Home | Contact Us | FAQ | Search & Site Map | Link to Us
Sign In | Join | Other 45 Sites in Network
HomeAnnouncementsWhite Papers
Discussion GroupsFirst AidDatabasesJavaBeansGUIJava 3DVirtual MachineCORBASecurityToolsGeneral
Java DirectoryOpen Source ProjectsSample Book ChaptersUser GroupsWeb Resources
Related Topics
Databases.NETMore Topics ...

Java Forum / General / December 2007

Tip: Looking for answers? Try searching our database.

.read() returns a char why?

Thread view: 
JM - 12 Dec 2007 14:45 GMT
Why do the Java Reader classes (File/Buffered/Stream) etc .read()
methods return an int not a char?

For example the javadoc for BufferedReader

... jdk1.6.0_03/docs/api/java/io/BufferedReader.html declares

"public int read()"

and then the javadoc indicates return value as:

"The character read, as an integer in the range 0 to 65535
(0x00-0xffff), or -1 if the end of the stream has been reached"

The only reason I have come up with is that the class wants to
indicate end-of-stream with a -1. Incidentally when did the character
(singular) become two bytes?

I am engineer and not a comp.sci so I'd appreciate some patience in
your reply.

Jonathan
Chris Dollin - 12 Dec 2007 14:53 GMT
> The only reason I have come up with is that the class wants to
> indicate end-of-stream with a -1. Incidentally when did the character
> (singular) become two bytes?

Java's chars have always been two bytes, so as to store 16-bit
Unicode characters.

(We'll pass quietly over the problems with Unicode now needing more than
16 bits for an unpacked character.)

Signature

Chris "whistling, but not in the dark" Dollin

Hewlett-Packard Limited registered office:                Cain Road, Bracknell,
registered no: 690597 England                                    Berks RG12 1HN

Mike Schilling - 12 Dec 2007 14:58 GMT
> Why do the Java Reader classes (File/Buffered/Stream) etc .read()
> methods return an int not a char?
[quoted text clipped - 12 lines]
> The only reason I have come up with is that the class wants to
> indicate end-of-stream with a -1.

That's exactly right.  If it returned a char, there would be no
"illegal" value left to indicate EOF.

> Incidentally when did the character
> (singular) become two bytes?

A char in Java is a 16-bit unicode (technically UTF-16) character, not
a byte.
JM - 15 Dec 2007 07:41 GMT
On Dec 12, 2:58 pm, "Mike Schilling" <mscottschill...@hotmail.com>
wrote:
> > Why do theJavaReader classes (File/Buffered/Stream) etc .read()
> > methods return an int not a char?
[quoted text clipped - 21 lines]
> A char inJavais a 16-bit unicode (technically UTF-16) character, not
> a byte.

Many thanks for everyone's replied.
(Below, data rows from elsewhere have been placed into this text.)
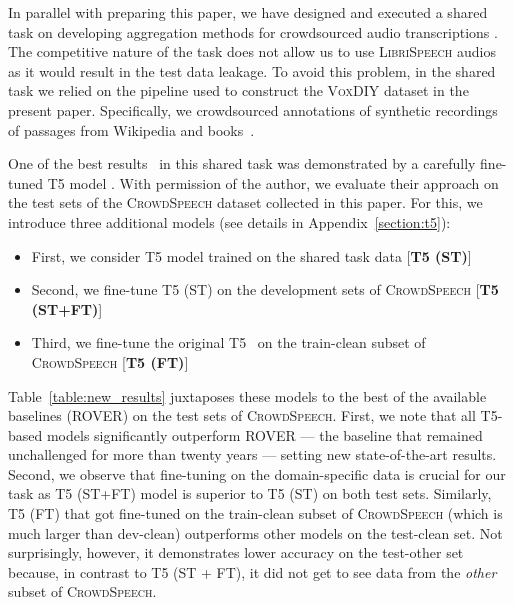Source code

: \documentclass{article}
\newcommand{\libri}{\textsc{LibriSpeech}}
\newcommand{\speech}{\textsc{CrowdSpeech}}
\newcommand{\vox}{\textsc{VoxDIY}}
\begin{document}
In parallel with preparing this paper, we have designed and executed a shared task on developing aggregation methods for crowdsourced audio transcriptions \citep{VLDB2021Challenge}. The competitive nature of the task does not allow us to use \libri{} audios as it would result in the test data leakage. To avoid this problem, in the shared task we relied on the pipeline used to construct the \vox{} dataset in the present paper. Specifically, we crowdsourced annotations of synthetic recordings of passages from Wikipedia and books~\citep{soskkobayashi2018bookcorpus}.

One of the best results~\citep{pletenev21noisy} in this shared task was demonstrated by a carefully fine-tuned  T5 model \citep{JMLR:v21:20-074}. With permission of the author, we evaluate their approach on the test sets of the \speech{} dataset collected in this paper. For this, we introduce three additional models (see details in Appendix~\ref{section:t5}):

\begin{itemize}[itemsep=0pt, leftmargin=15pt, topsep=0pt]
    \item  First, we consider T5 model trained on the shared task data [\textbf{T5 (ST)}]
    \item  Second, we fine-tune T5 (ST) on the development sets of \speech{} [\textbf{T5 (ST+FT)}]
    \item  Third, we fine-tune the original T5~\citep{JMLR:v21:20-074} on the train-clean subset of \speech{} [\textbf{T5 (FT)}]
\end{itemize}

Table~\ref{table:new_results} juxtaposes these models to the best of the available baselines (ROVER) on the test sets of \speech{}. First, we note that all T5-based models significantly outperform ROVER --- the baseline that remained unchallenged for more than twenty years --- setting new state-of-the-art results. Second, we observe that fine-tuning on the domain-specific data is crucial for our task as T5 (ST+FT) model is superior to T5 (ST) on both test sets. Similarly, T5 (FT) that got fine-tuned on the train-clean subset of \speech{} (which is much larger than dev-clean)  outperforms other models on the test-clean set. Not surprisingly, however, it demonstrates lower accuracy on the test-other set because, in contrast to T5 (ST + FT), it did not get to see data from the \emph{other} subset of \speech{}.
\end{document}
Now what does not make sense is
when I call BufferedWriter.write(int) only one 8 bit byte gets
written.

            BufferedWriter bw = new BufferedWriter(new FileWriter("a"));
            bw.write(1);
            bw.write(256);
            bw.close();
            System.exit(0);

Creates a file of length 2 (bytes) containing
            01
            3F
in file "a" and not 16 bits.

Makes no sense to me.

Jonathan
Lew - 15 Dec 2007 08:04 GMT
>             BufferedWriter bw = new BufferedWriter(new FileWriter("a"));

Don't use TAB characters in Usenet listings.  It makes them very hard to read.

>             bw.write(1);
>             bw.write(256);
[quoted text clipped - 7 lines]
>
> Makes no sense to me.

What is the default character encoding for your platform?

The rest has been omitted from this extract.